How did we choose to extend AbstractGenerator? Generators are defined by the org.apache.cocoon.generation.Generator interface. The only direct implementation of this of interest to us is AbstractGenerator, which gives a basic level of functionality. Another option would have been ServiceableGenerator, which would give us the added functionality of implenting the Avalon interface Serviceable, which would signal the container that handles all the components including our generator to give us a handle back to the ServiceManager during the startup of the container. If we needed to lookup a pooled database connection, or some other standard or custom Cocoon component, this is what we would do. Most of the out of the box Generators extend ServiceableGenerator. Other abstract Generators you may look to for inspiration (or choose to extend) include the ServletGenerator, and AbstractServerPage. While these both introduce functionality specific to their eventual purpose - the JSP and XSP generators, they do make a convenient starting place for many other Generators.
Running The Sample
In order to run this sample, you will need to compile the code, deploy it into the cocoon webapp, and modify the sitemap to declare our generator and allow access to it via a pipeline.
Compile
Save this source as HelloWorldGenerator.java and compile it using
javac -classpath %PATH_TO_JARS%\cocoon.jar;%PATH_TO_JARS%\xml-apis.jar HelloWorldGenerator.java
Unfortunately for me, the exact name of your cocoon and xml-apis jars may vary with exactly which distribution, or CVS version you are using, since the community has taken to appending dates or versions at the end of the jar name to avoid confusion.

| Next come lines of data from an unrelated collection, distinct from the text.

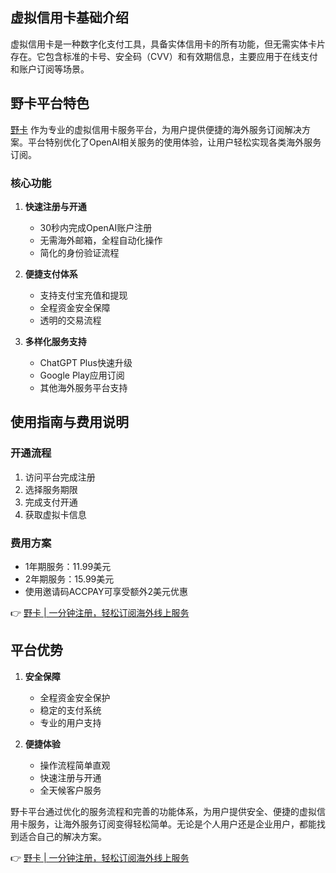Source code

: ## 虚拟信用卡基础介绍

虚拟信用卡是一种数字化支付工具，具备实体信用卡的所有功能，但无需实体卡片存在。它包含标准的卡号、安全码（CVV）和有效期信息，主要应用于在线支付和账户订阅等场景。

## 野卡平台特色

[野卡](https://bit.ly/bewildcard) 作为专业的虚拟信用卡服务平台，为用户提供便捷的海外服务订阅解决方案。平台特别优化了OpenAI相关服务的使用体验，让用户轻松实现各类海外服务订阅。

### 核心功能

1. **快速注册与开通**
   - 30秒内完成OpenAI账户注册
   - 无需海外邮箱，全程自动化操作
   - 简化的身份验证流程

2. **便捷支付体系**
   - 支持支付宝充值和提现
   - 全程资金安全保障
   - 透明的交易流程

3. **多样化服务支持**
   - ChatGPT Plus快速升级
   - Google Play应用订阅
   - 其他海外服务平台支持

## 使用指南与费用说明

### 开通流程
1. 访问平台完成注册
2. 选择服务期限
3. 完成支付开通
4. 获取虚拟卡信息

### 费用方案
- 1年期服务：11.99美元
- 2年期服务：15.99美元
- 使用邀请码ACCPAY可享受额外2美元优惠

👉 [野卡 | 一分钟注册，轻松订阅海外线上服务](https://bit.ly/bewildcard)

## 平台优势

1. **安全保障**
   - 全程资金安全保护
   - 稳定的支付系统
   - 专业的用户支持

2. **便捷体验**
   - 操作流程简单直观
   - 快速注册与开通
   - 全天候客户服务

野卡平台通过优化的服务流程和完善的功能体系，为用户提供安全、便捷的虚拟信用卡服务，让海外服务订阅变得轻松简单。无论是个人用户还是企业用户，都能找到适合自己的解决方案。

👉 [野卡 | 一分钟注册，轻松订阅海外线上服务](https://bit.ly/bewildcard)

Be sure to find the correct name on your system and substitute it in the classpath. Also, you have several options on where to find jars. If you have a source version that you built yourself, you may want to point to lib\core\ for them. If you have only the binary version, you can find them in WEB-INF\lib\
Deploy
Simply copy the class file into the %TOMCAT_HOME%\webapps\cocoon\WEB-INF\classes directory
Sitemap Modifications
You need to do two things: in the map:generators section, add an element for your class:
<map:generator name="helloWorld" src="HelloWorldGenerator"/>
Then add a pipeline to sitemap.xmap which uses it:
... <map:match pattern="heyThere.xml"> <map:generate type="helloWorld"/> <map:serialize type="xml"/> </map:match> ...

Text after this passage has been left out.